IHS Markit: Manufacturing PMI Falls to 11-Month Low in November

Written by David Schollaert


U.S. manufacturing activity fell to its lowest point of the year in November. Producers reported near-record supply delays, the slowest new order inflows year-to-date, and waning job growth, according to the latest U.S. Manufacturing PMI data from IHS Markit.

The report noted that extended lead times, supplier shortages and higher energy prices pushed the rate of cost inflation to a fresh high. Firms continue to try to pass on higher costs to clients. But the pace of price increases has slowed to its lowest level in three months amid signs of pushback from customers.

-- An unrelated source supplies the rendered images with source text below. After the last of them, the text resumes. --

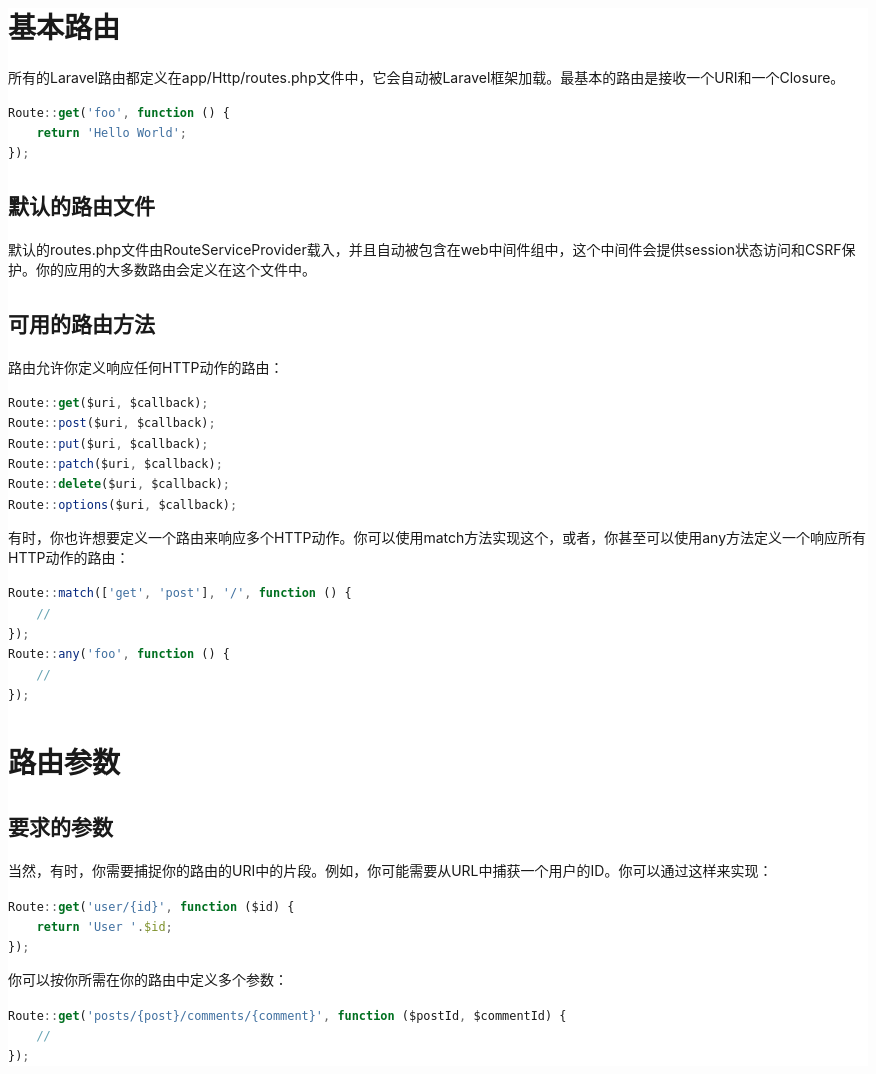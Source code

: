 # 基本路由
所有的Laravel路由都定义在app/Http/routes.php文件中，它会自动被Laravel框架加载。最基本的路由是接收一个URI和一个Closure。

```javascript
Route::get('foo', function () {
    return 'Hello World';
});
```

## 默认的路由文件
默认的routes.php文件由RouteServiceProvider载入，并且自动被包含在web中间件组中，这个中间件会提供session状态访问和CSRF保护。你的应用的大多数路由会定义在这个文件中。

## 可用的路由方法
路由允许你定义响应任何HTTP动作的路由：

```javascript
Route::get($uri, $callback);
Route::post($uri, $callback);
Route::put($uri, $callback);
Route::patch($uri, $callback);
Route::delete($uri, $callback);
Route::options($uri, $callback);
```

有时，你也许想要定义一个路由来响应多个HTTP动作。你可以使用match方法实现这个，或者，你甚至可以使用any方法定义一个响应所有HTTP动作的路由：

```javascript
Route::match(['get', 'post'], '/', function () {
    //
});
Route::any('foo', function () {
    //
});
```

# 路由参数
## 要求的参数
当然，有时，你需要捕捉你的路由的URI中的片段。例如，你可能需要从URL中捕获一个用户的ID。你可以通过这样来实现：

```javascript
Route::get('user/{id}', function ($id) {
    return 'User '.$id;
});
```

你可以按你所需在你的路由中定义多个参数：

```javascript
Route::get('posts/{post}/comments/{comment}', function ($postId, $commentId) {
    //
});
```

“Broad swathes of U.S. manufacturing remain hamstrung by supply chain bottlenecks and difficulties filling staff vacancies,” said Chris Williamson, IHS Markit’s chief business economist. “Although November brought some signs of supply chain problems easing slightly to the lowest recorded for six months, widespread shortages of inputs meant production growth was again severely constrained … with manufacturing acting as a drag on the economy during the fourth quarter.”

The seasonally adjusted IHS Markit PMI posted a reading of 58.3 in November, down marginally from 58.4 in October, and below the earlier released “flash” estimate of 59.1 (a reading above 50.0 indicates growth). The latest reading was the lowest since December 2020. It was dinged by a near-record lengthening of supplier lead times and increased inventory building. U.S. manufacturers reported a stronger rate of production increases on a sustained rise in new orders. But the pace of growth was the second slowest since September 2020 because the upturn was held back by material shortages.

New sales growth continued to significantly outpace production growth, although it slowed to an 11-month low. Material shortages and supplier delays led customers to place orders elsewhere, pushing new export orders up marginally.

Employment increased further in November, as firms sought to broaden capacity amid rising backlogs. The rate of job creation slowed to only a modest pace, however, as labor shortages stymied efforts to fill current vacancies.

“While demand remains firm, November brought signs of new orders growth cooling to the lowest so far this year, linked to shortages limiting scope to boost sales and signs of push-back from customers,” added Willimason. “While average selling price inflation eased as firms sought to win customers, the rate of input cost inflation hit a new high, hinting at a squeeze on margins.”